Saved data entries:
------------------------------

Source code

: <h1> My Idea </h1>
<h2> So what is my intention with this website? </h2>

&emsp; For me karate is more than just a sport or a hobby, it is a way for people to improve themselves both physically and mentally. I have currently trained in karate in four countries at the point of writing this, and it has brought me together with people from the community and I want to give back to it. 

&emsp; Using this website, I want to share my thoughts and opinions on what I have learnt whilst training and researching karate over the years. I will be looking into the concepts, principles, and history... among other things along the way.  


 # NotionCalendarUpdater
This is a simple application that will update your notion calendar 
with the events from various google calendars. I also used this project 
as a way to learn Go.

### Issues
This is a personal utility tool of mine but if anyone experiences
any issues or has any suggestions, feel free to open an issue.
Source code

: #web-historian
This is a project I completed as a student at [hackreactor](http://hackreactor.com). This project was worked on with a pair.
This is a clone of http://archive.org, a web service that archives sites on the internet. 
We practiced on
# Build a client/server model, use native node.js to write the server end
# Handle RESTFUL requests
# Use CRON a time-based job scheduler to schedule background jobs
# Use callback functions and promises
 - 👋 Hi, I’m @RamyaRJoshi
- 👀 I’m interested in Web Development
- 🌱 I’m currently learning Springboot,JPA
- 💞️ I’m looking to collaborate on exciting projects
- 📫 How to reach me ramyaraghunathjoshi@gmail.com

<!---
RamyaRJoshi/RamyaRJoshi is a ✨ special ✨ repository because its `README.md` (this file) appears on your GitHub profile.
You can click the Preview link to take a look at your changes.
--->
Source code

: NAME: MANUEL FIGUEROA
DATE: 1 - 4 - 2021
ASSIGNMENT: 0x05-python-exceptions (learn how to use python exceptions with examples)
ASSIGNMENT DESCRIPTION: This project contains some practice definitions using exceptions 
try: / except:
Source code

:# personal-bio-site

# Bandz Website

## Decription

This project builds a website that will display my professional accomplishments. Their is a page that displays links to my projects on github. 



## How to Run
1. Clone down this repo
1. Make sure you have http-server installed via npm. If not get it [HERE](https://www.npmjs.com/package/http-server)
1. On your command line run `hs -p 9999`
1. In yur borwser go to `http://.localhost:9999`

------------------------------

• **Exercise**
Note every line above where the string "with" shows up, and copy those lines.

• **Task result**
<h2> So what is my intention with this website? </h2>
&emsp; For me karate is more than just a sport or a hobby, it is a way for people to improve themselves both physically and mentally. I have currently trained in karate in four countries at the point of writing this, and it has brought me together with people from the community and I want to give back to it. 
with the events from various google calendars. I also used this project 
This is a project I completed as a student at [hackreactor](http://hackreactor.com). This project was worked on with a pair.
ASSIGNMENT: 0x05-python-exceptions (learn how to use python exceptions with examples)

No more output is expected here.